There's other good that does not make man happy;
'Tis not felicity, 'tis not the good
Essence, of every good the fruit and root. 135
The love that yields itself too much to this
Above us is lamented in three circles;
But how tripartite it may be described,
I say not, that thou seek it for thyself."
NOTES
1 - 1
The trance and vision of Dante, and the ascent to the Fourth Circle, where the sin of Sloth is punished.
2 - 2
Iliad, III. 10: “As the south wind spreads a mist upon the brow of a mountain, by no means agreeable to the shepherd, but to the robber better than night, in which a man sees only as far as he can cast a stone.”
19 - 19
In this vision are represented some of the direful effects of anger, beginning with the murder of Itys by his mother, Procne, and her sister, Philomela. Ovid, VI.: –
“Now, at her lap arrived, the flattering boy
Salutes his parent with a smiling joy;
About her neck his little arms are thrown,
And he accosts her in a prattling tone.
.....
When Procne, on revengeful mischief bent,
Home to his heart a piercing poniard sent.

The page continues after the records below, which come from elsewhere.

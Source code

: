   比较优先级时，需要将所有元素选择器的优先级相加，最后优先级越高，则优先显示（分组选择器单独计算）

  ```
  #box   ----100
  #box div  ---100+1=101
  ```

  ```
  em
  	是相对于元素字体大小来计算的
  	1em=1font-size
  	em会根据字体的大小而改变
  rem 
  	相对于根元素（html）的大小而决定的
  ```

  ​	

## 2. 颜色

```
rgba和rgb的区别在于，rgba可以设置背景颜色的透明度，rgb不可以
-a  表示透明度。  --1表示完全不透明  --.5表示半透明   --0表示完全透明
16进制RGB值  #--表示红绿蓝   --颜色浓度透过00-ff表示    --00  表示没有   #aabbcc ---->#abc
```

Itys, with rueful cries, but all too late,
Holds out his hands, and deprecates his fate;
Still at his mother's neck he fondly aims,
And strives to melt her with endearing names;
Yet still the cruel mother perserveres,
Nor with concern his bitter anguish hears.
This might suffice; but Philomela too
Across his throat a shining cutlass drew.”

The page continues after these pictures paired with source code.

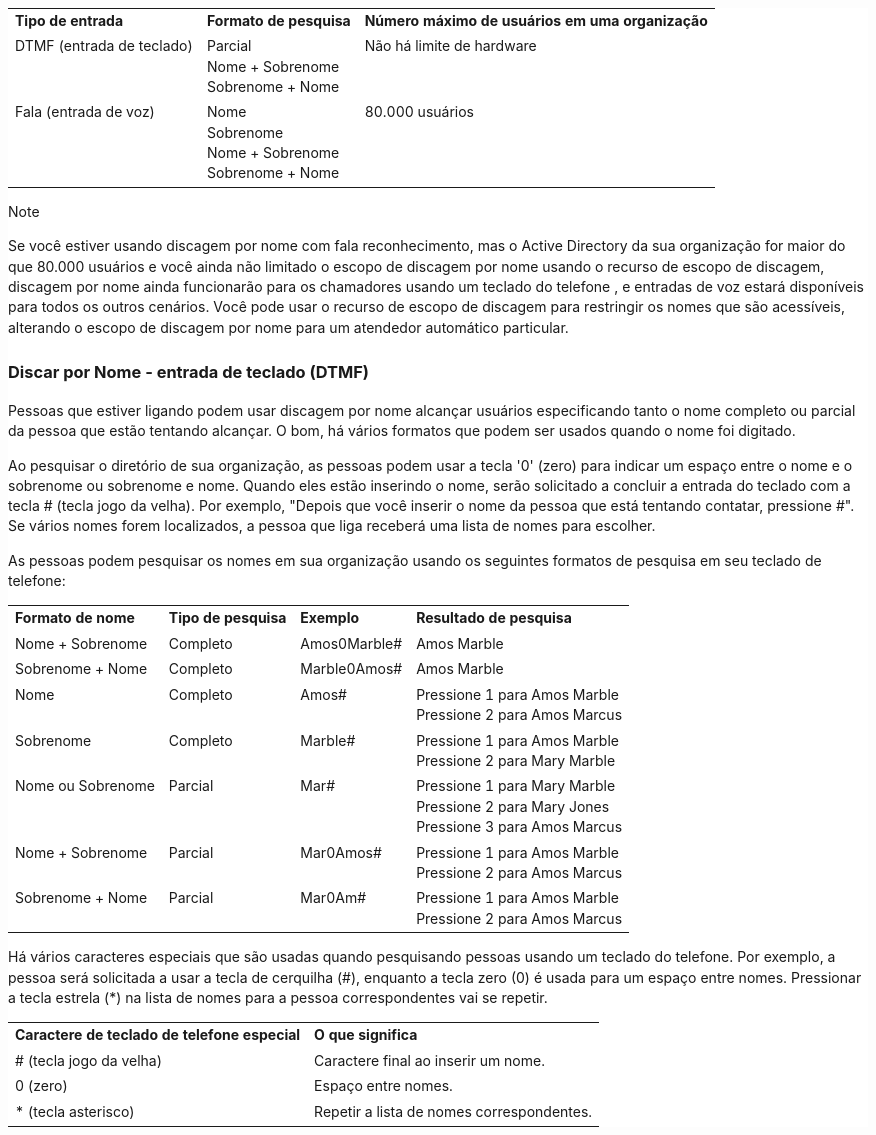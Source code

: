 ||||
|:-----|:-----|:-----|
|**Tipo de entrada** <br/> |**Formato de pesquisa** <br/> |**Número máximo de usuários em uma organização** <br/> |
|DTMF (entrada de teclado)  <br/> |Parcial  <br/> Nome + Sobrenome  <br/> Sobrenome + Nome  <br/> |Não há limite de hardware  <br/> |
|Fala (entrada de voz)  <br/> |Nome  <br/> Sobrenome  <br/> Nome + Sobrenome  <br/> Sobrenome + Nome  <br/> |80.000 usuários  <br/> |
   
> [!NOTE]
> Se você estiver usando discagem por nome com fala reconhecimento, mas o Active Directory da sua organização for maior do que 80.000 usuários e você ainda não limitado o escopo de discagem por nome usando o recurso de escopo de discagem, discagem por nome ainda funcionarão para os chamadores usando um teclado do telefone , e entradas de voz estará disponíveis para todos os outros cenários. Você pode usar o recurso de escopo de discagem para restringir os nomes que são acessíveis, alterando o escopo de discagem por nome para um atendedor automático particular. 
  
### Discar por Nome - entrada de teclado (DTMF)

Pessoas que estiver ligando podem usar discagem por nome alcançar usuários especificando tanto o nome completo ou parcial da pessoa que estão tentando alcançar. O bom, há vários formatos que podem ser usados quando o nome foi digitado.
  
Ao pesquisar o diretório de sua organização, as pessoas podem usar a tecla '0' (zero) para indicar um espaço entre o nome e o sobrenome ou sobrenome e nome. Quando eles estão inserindo o nome, serão solicitado a concluir a entrada do teclado com a tecla # (tecla jogo da velha). Por exemplo, "Depois que você inserir o nome da pessoa que está tentando contatar, pressione #". Se vários nomes forem localizados, a pessoa que liga receberá uma lista de nomes para escolher.
  
As pessoas podem pesquisar os nomes em sua organização usando os seguintes formatos de pesquisa em seu teclado de telefone:
  
|||||
|:-----|:-----|:-----|:-----|
|**Formato de nome** <br/> |**Tipo de pesquisa** <br/> |**Exemplo** <br/> |**Resultado de pesquisa** <br/> |
|Nome + Sobrenome  <br/> |Completo  <br/> |Amos0Marble#  <br/> |Amos Marble  <br/> |
|Sobrenome + Nome  <br/> |Completo  <br/> |Marble0Amos#  <br/> |Amos Marble  <br/> |
|Nome  <br/> |Completo  <br/> |Amos#  <br/> |Pressione 1 para Amos Marble  <br/> Pressione 2 para Amos Marcus  <br/> |
|Sobrenome  <br/> |Completo  <br/> |Marble#  <br/> |Pressione 1 para Amos Marble  <br/> Pressione 2 para Mary Marble  <br/> |
|Nome ou Sobrenome  <br/> |Parcial  <br/> |Mar#  <br/> |Pressione 1 para Mary Marble  <br/> Pressione 2 para Mary Jones  <br/> Pressione 3 para Amos Marcus  <br/> |
|Nome + Sobrenome  <br/> |Parcial  <br/> |Mar0Amos#  <br/> |Pressione 1 para Amos Marble  <br/> Pressione 2 para Amos Marcus  <br/> |
|Sobrenome + Nome  <br/> |Parcial  <br/> |Mar0Am#  <br/> |Pressione 1 para Amos Marble  <br/> Pressione 2 para Amos Marcus  <br/> |
   
Há vários caracteres especiais que são usadas quando pesquisando pessoas usando um teclado do telefone. Por exemplo, a pessoa será solicitada a usar a tecla de cerquilha (#), enquanto a tecla zero (0) é usada para um espaço entre nomes. Pressionar a tecla estrela (*) na lista de nomes para a pessoa correspondentes vai se repetir.
  
|||
|:-----|:-----|
|**Caractere de teclado de telefone especial** <br/> |**O que significa** <br/> |
|# (tecla jogo da velha)  <br/> |Caractere final ao inserir um nome.  <br/> |
|0 (zero)  <br/> |Espaço entre nomes.  <br/> |
|* (tecla asterisco)  <br/> |Repetir a lista de nomes correspondentes.  <br/> |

Or perhaps the reference, is to the Homeric legend of Philomela, Odyssey, XIX. 518: “As when the daughter of Pardarus, the swarthy nightingale, sings beautifully when the spring newly begins, sitting in the thick branches of trees, and she, frequently changing, pours forth her much-sounding voice, lamenting her dear Itylus, whom once she slew with the brass through ignorance.”
25 - 25
Esther vii. 9, 10: “And Harbonah, one of the chamberlains, said before the king, Behold also, the gallows, fifty cubits high, which Haman had made for Mordecai, who had spoken good for the king, standeth in the house of Haman. Then the king said, Hang him thereon. So they hanged Haman on the gallows that he had prepared for Mordecai. Then was the king's wrath pacified.”
34 - 34
Lavinia, daughter of King Latinus and Queen Amata, betrothed to Turnus. Amata, thinking Turnus dead, hanged herself in anger and despair. AEneid, XII. 875, Dryden's Tr.: –
“Mad with her anguish, impotent to bear The mighty grief, she loathes the vital air. She calls herself the cause of all this ill, And owns the dire effects of her ungoverned will; She raves against the gods, she beats her breast, She tears with both her hands her purple vest; Then round a beam a running noose she tied, And, fastened by the neck, obscenely died. ”Soon as the fatal news by fame was blown, And to her dames and to her daughters known, The sad Lavinia rends her yellow hair And rosy cheeks; the rest her sorrow share; With shrieks the palace rings, and madness of despair.“
53 - 53
See Par. V. 134: –
”Even as the sun, that doth conceal himself By too much light.“
And Milton, Parad. Lost, III. 380: –
”Dark with excessive bright thy skirts appear.“
68 - 68
Matthew v. 9: ”Blessed are the peacemakers: for they shall be called the children of God.“
85 - 85
Sloth. See Inf. VII. Note 115. And Brunetto Latini, Tesoretto, XXI. 145: –
”In ira nasce e posa
Accidia niquitosa.“
97 - 97
The first, the object; the second, too much or too little vigor.
124 - 124
The sins of Pride, Envy, and Anger. The other is Sloth, or luke-warmness in well-doing, punished in this cicle.
136 - 136
The sins of Avarice, Gluttony, and Lust.